Oooh, she's all grown up now, isn't she? Three years since she attempted to make "Swagger Jagger" a thing, and Cher Lloyd's sophomore album is dropping in Ireland and the UK within days of her 21st birthday. The album cover is showing off this maturity to, as she finds herself sexily draped in a bubblebath, sultrily smoking a cigarette. Music wise, there is some evidence of maturity to, as we get nothing quite as noisy or irritating as "Swagger Jagger", but also nothing quite as memorable. For as bad as that song was, you still couldn't quite get it out of your head for days afterwards, something that can't be said for the solid, unspectacular collection of pop songs to be found here.

Lead single "I Wish" features the album only contributor T.I., and the throwback sound mixed with timeless lyrics of wanting to change for the boy you like was fine but forgettable for the comeback single.
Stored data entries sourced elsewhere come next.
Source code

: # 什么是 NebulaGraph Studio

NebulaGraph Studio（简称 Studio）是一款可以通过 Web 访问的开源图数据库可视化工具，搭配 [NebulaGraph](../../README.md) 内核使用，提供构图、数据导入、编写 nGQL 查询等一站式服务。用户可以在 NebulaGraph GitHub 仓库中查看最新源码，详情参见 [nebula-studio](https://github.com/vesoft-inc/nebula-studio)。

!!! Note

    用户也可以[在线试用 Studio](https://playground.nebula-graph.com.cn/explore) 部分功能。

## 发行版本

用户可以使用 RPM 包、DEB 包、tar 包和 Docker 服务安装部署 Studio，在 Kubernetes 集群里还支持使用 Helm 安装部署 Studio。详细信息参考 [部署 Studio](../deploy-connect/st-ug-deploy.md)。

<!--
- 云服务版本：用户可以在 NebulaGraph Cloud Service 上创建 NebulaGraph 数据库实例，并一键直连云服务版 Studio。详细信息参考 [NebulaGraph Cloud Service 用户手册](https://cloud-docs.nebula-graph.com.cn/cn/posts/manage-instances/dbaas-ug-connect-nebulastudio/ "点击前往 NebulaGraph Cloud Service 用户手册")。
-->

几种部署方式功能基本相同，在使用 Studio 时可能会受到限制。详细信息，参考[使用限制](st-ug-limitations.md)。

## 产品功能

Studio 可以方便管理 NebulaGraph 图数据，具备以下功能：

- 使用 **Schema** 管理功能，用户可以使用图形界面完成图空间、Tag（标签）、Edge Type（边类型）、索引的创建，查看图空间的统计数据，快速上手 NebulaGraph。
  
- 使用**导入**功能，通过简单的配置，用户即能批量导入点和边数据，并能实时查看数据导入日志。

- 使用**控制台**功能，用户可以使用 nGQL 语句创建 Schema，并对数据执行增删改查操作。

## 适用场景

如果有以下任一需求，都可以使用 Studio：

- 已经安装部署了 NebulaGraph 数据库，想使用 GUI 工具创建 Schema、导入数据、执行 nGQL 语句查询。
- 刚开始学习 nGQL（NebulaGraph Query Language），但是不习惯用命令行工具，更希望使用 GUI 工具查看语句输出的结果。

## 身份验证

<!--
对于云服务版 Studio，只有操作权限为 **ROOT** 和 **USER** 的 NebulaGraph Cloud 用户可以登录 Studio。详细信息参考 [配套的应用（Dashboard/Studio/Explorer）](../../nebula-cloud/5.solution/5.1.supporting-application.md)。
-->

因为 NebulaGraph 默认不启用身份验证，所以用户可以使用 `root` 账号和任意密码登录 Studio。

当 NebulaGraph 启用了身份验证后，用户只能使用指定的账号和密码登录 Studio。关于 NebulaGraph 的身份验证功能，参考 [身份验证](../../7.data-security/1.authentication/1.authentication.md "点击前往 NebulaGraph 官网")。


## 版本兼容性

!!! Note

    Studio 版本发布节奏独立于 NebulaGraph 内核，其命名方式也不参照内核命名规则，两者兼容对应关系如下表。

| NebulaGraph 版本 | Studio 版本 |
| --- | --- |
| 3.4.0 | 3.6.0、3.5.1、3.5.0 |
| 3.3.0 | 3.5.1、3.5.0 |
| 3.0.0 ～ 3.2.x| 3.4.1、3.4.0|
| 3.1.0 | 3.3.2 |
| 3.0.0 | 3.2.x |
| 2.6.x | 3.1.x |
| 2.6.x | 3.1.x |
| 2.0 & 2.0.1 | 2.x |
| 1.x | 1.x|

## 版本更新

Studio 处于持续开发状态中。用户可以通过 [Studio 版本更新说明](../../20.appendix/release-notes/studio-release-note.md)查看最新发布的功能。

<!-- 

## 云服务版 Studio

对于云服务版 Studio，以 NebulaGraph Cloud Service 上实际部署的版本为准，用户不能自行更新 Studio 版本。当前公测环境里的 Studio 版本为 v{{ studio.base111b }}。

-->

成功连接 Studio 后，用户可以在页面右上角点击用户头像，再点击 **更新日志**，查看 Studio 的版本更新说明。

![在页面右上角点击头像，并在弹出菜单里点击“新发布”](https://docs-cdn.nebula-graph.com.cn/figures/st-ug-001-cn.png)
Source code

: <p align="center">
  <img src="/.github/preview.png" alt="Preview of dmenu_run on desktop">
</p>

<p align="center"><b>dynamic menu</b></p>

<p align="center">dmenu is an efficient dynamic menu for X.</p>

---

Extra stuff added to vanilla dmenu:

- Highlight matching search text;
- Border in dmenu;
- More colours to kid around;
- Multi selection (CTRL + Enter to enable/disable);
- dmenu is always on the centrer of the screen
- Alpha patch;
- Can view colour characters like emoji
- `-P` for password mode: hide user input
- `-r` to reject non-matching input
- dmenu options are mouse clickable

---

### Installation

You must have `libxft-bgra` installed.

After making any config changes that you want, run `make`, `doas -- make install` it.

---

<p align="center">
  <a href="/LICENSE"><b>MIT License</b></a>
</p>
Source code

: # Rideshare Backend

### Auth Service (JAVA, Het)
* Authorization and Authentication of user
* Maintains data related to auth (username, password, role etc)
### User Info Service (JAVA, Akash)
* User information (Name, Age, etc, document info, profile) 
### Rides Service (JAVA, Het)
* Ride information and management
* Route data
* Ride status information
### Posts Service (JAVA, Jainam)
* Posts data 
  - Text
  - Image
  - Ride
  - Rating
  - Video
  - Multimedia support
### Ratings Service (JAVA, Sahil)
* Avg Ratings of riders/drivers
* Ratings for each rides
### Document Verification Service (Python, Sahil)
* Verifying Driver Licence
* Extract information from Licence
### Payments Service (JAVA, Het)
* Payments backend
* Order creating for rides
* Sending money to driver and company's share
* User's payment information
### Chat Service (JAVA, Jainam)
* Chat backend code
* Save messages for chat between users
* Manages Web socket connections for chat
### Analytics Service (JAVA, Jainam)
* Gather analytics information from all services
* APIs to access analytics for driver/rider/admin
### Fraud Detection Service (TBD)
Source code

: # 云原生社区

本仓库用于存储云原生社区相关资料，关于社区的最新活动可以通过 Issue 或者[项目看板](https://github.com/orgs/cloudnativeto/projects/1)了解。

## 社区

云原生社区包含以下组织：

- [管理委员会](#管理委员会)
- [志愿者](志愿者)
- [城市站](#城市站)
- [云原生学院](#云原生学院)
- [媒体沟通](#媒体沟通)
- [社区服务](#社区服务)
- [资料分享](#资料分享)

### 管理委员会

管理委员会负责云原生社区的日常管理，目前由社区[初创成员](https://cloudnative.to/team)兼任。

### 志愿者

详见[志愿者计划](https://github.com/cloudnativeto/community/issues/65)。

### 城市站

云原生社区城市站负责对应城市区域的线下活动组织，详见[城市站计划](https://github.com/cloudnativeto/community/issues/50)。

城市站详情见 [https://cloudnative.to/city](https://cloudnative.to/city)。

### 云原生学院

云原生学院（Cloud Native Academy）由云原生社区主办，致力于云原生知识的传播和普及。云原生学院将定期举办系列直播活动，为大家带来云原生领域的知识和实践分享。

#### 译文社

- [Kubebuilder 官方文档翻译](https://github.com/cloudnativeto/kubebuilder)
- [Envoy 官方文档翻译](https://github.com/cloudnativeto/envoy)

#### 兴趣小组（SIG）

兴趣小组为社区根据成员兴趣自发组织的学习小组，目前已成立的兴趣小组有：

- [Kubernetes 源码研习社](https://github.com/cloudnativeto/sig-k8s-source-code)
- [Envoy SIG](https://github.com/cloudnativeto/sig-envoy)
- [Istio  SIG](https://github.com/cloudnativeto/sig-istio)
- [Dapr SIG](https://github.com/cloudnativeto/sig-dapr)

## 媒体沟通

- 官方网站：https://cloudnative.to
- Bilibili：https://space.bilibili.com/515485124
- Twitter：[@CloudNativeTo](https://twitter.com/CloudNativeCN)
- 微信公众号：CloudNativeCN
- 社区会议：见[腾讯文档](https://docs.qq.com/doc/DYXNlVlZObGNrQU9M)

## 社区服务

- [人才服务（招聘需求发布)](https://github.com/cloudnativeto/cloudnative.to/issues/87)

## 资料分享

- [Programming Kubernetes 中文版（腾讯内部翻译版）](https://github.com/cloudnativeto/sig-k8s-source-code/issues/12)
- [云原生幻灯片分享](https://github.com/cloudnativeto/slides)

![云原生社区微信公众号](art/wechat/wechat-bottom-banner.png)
Much stronger was single number two "Sirens", a fantastic power ballad that wouldn't be out of place on a Kelly Clarkson or Pink album, and the clear album highlight.

Elsewhere, things get divided firmly into two camps: bouncy upbeat pop and moody, emotional sad songs. Despite some of the interesting names behind the production and writing, there isn't any evidence of originality here. Not one of the eleven songs gets to the four minute mark, and none of the songs couldn't have potentially sung (and potentially sung better) by any number of pop's current princesses.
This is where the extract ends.